Crème Egg Rocky Road
Try this festive rocky road recipe for an Easter treat.
Print Pin RateCourse: Traybake
Cuisine: British
Keyword: Cadbury's, Easter
Prep Time: 30 minutes minutes
Setting time:: 2 hours hours
Total Time: 2 hours hours 30 minutes minutes
Servings: 9
Ingredients
- 140 g Butter
- 100 g Milk chocolate
- 100 g Dark chocolate 70%
- 3 tbsps Golden syrup
- 150 g Digestives broken up
- 60 g Mini marshmallows
- 200 g Mini creme eggs
For the topping:
- 100 g White chocolate
- Yellow food colouring
- 5 Creme eggs standard sized
- 1 tsp Sunflower or vegetable oil
Instructions
- Melt the butter, dark chocolate, milk chocolate and golden syrup in a heat proof bowl over a pan of simmering water.
- Once it is fully melted set it aside to cool for about ten minutes. It is important to cool it so the mini creme eggs do not melt.
- Once cooled, add the digestive biscuits, mini marshmallows and mini creme eggs.
- Mix it well until it is all combined. Transfer the mix into a 20 cm baking tin that has been lined with baking paper.
- Press it into the edges, but keep in mind you don't need to press it firmly.

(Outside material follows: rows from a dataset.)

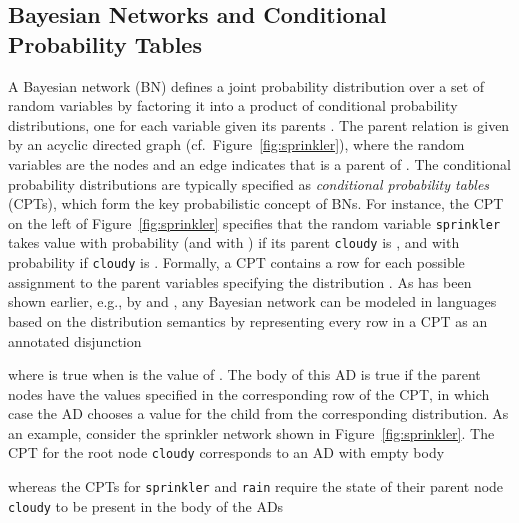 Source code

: \documentclass[a4paper]{article}
\begin{document}
\subsection{Bayesian Networks and Conditional Probability Tables}
A Bayesian network (BN) defines a joint probability distribution over a set
of random variables  by factoring it into a product
of conditional probability distributions, one for each variable 
given its parents . The parent relation
is given by an acyclic directed graph (cf.~Figure~\ref{fig:sprinkler}), where the random variables are
the nodes and an edge  indicates that  is a
parent of . The conditional probability distributions are
typically specified as 
\emph{conditional probability tables} (CPTs), which form the key
probabilistic concept of BNs.  
For
instance, the CPT on the left of Figure~\ref{fig:sprinkler} specifies
that the random variable \verb|sprinkler| takes value  with
probability  (and  with ) if its parent \verb|cloudy| is , and with
probability  if \verb|cloudy| is . 
Formally, a CPT
contains a row for each possible assignment  to the
parent variables  
specifying the distribution . As has been shown earlier, e.g., by \cite{Poole:93}
and \cite{Vennekens04}, any Bayesian network can be modeled  in
languages based on the distribution semantics by representing  
 every row in a CPT 
as an annotated disjunction

where  is true when  is the value of . The body of this AD
is true if the parent nodes have the values specified in the
corresponding row of the CPT, in which case the AD chooses a value for
the child from the corresponding distribution. As an example,
consider the sprinkler network shown in Figure~\ref{fig:sprinkler}. The CPT for the root node
\texttt{cloudy} corresponds to an AD with empty body

whereas the CPTs for \texttt{sprinkler} and \texttt{rain} require the
state of their parent node \texttt{cloudy} to be present in the body
of the ADs
\end{document}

- Melt the white chocolate in a heat proof bowl over a pan of simmering water.
- Drizzle half of it over the rocky road. Add yellow food colouring to the remaining white chocolate. If the chocolate seizes, add a tsp of oil and mix well to loosen it.
- Cut the standard sized creme eggs in half, you will need a sharp knife for these to stop them from breaking.
- Press them firmly into the rocky road.
- Chill it in the fridge for at least 2 hours. Then cut it into portions and serve.
- Enjoy!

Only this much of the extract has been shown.